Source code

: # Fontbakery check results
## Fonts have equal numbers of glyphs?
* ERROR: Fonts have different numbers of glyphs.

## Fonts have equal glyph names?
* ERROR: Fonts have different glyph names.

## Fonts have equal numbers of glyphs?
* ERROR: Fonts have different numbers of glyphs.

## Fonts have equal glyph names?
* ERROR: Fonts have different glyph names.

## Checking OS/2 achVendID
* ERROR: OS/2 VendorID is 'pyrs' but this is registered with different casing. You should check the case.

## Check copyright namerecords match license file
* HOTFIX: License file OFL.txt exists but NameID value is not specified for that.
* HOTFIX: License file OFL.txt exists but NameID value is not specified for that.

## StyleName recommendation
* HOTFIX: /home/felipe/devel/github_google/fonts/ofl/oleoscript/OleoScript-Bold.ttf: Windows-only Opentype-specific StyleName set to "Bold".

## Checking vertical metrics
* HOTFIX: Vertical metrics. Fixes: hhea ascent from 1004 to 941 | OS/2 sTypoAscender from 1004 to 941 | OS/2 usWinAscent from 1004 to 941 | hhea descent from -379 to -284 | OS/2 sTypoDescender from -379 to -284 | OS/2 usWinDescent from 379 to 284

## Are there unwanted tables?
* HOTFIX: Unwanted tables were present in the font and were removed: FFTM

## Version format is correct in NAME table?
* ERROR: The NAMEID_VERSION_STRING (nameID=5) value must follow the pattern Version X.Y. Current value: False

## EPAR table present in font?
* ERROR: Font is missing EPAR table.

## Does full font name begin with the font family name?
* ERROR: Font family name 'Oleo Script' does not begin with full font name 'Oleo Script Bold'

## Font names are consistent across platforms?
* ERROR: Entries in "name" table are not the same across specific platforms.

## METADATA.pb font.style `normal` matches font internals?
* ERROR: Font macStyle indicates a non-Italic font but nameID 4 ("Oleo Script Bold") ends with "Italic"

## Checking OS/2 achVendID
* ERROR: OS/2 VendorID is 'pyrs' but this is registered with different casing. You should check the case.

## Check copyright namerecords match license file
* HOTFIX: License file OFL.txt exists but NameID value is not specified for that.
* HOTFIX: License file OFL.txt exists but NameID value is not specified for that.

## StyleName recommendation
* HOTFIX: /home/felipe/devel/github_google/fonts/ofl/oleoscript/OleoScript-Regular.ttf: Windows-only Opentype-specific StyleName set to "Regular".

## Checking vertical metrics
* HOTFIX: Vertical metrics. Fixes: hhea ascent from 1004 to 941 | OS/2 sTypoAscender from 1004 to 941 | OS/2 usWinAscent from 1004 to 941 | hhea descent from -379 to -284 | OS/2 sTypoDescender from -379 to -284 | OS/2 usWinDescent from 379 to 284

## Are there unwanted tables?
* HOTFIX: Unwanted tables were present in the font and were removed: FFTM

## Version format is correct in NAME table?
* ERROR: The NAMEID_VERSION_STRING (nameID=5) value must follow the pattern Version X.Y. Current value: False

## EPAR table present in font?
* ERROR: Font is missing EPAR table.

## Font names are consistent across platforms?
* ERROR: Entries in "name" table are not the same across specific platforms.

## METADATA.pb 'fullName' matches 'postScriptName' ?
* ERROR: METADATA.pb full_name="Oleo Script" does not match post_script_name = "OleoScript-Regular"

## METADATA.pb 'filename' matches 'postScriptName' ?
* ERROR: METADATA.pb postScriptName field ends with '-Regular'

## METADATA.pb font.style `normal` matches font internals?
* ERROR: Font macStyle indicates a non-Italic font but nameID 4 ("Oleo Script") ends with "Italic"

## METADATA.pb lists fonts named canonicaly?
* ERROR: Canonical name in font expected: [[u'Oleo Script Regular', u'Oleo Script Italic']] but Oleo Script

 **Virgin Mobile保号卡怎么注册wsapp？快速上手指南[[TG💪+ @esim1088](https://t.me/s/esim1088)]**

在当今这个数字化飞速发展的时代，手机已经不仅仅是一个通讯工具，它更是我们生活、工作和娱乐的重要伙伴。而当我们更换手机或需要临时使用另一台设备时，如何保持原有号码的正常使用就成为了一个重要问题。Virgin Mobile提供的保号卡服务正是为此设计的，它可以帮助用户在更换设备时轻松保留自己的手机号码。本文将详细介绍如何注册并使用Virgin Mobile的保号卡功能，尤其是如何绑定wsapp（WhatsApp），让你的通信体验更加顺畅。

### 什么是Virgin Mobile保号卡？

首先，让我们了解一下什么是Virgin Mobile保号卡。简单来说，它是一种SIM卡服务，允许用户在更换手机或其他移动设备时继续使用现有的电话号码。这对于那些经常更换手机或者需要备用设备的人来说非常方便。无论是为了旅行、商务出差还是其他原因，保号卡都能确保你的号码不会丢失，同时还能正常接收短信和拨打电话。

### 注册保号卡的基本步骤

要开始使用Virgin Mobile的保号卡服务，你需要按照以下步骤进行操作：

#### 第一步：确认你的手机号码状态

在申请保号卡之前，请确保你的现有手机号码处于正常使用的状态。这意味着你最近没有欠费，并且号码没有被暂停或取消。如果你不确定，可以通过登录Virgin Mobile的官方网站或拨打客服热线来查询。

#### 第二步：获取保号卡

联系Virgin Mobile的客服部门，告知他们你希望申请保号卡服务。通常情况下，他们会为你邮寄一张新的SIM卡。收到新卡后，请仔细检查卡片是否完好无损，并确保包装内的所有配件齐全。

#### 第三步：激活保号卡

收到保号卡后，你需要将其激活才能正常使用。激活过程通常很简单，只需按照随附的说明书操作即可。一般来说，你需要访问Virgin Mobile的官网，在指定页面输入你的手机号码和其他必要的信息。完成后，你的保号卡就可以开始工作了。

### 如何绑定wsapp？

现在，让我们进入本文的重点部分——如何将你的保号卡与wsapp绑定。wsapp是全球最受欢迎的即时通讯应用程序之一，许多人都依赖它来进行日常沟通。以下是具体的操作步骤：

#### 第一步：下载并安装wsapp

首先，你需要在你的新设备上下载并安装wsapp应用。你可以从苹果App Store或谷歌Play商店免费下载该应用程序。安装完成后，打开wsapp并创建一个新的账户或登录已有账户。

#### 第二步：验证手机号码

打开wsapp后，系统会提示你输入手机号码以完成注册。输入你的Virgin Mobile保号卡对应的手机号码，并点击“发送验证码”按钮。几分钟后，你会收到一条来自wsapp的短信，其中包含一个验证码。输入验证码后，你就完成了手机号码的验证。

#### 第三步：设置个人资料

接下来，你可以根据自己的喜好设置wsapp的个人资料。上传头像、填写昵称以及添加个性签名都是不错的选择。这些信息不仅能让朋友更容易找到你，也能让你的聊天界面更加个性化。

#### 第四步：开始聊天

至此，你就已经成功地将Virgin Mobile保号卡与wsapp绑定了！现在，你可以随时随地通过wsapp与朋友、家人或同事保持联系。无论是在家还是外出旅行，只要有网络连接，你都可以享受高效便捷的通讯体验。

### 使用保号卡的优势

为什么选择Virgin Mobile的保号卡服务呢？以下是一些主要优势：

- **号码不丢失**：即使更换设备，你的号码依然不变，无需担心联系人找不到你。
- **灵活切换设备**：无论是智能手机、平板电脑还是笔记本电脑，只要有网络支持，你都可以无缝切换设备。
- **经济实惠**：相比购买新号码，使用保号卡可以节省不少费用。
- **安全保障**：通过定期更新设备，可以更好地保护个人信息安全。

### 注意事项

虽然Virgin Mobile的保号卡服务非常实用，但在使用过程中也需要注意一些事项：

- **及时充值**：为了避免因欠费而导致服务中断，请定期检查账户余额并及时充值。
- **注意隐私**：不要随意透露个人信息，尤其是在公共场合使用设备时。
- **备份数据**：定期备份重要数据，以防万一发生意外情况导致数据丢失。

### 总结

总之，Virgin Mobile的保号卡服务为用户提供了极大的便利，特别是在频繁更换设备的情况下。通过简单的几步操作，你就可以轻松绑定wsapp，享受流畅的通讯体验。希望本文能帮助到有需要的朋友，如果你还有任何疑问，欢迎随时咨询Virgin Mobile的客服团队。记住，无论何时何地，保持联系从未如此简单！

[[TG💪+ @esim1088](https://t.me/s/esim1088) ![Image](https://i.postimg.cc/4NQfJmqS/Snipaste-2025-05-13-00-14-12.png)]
---
§ **What needs to be done**
Which of the lines above mention the word "ends"? Pull those lines out.

§ **Task result**
* ERROR: Font macStyle indicates a non-Italic font but nameID 4 ("Oleo Script Bold") ends with "Italic"
* ERROR: METADATA.pb postScriptName field ends with '-Regular'
* ERROR: Font macStyle indicates a non-Italic font but nameID 4 ("Oleo Script") ends with "Italic"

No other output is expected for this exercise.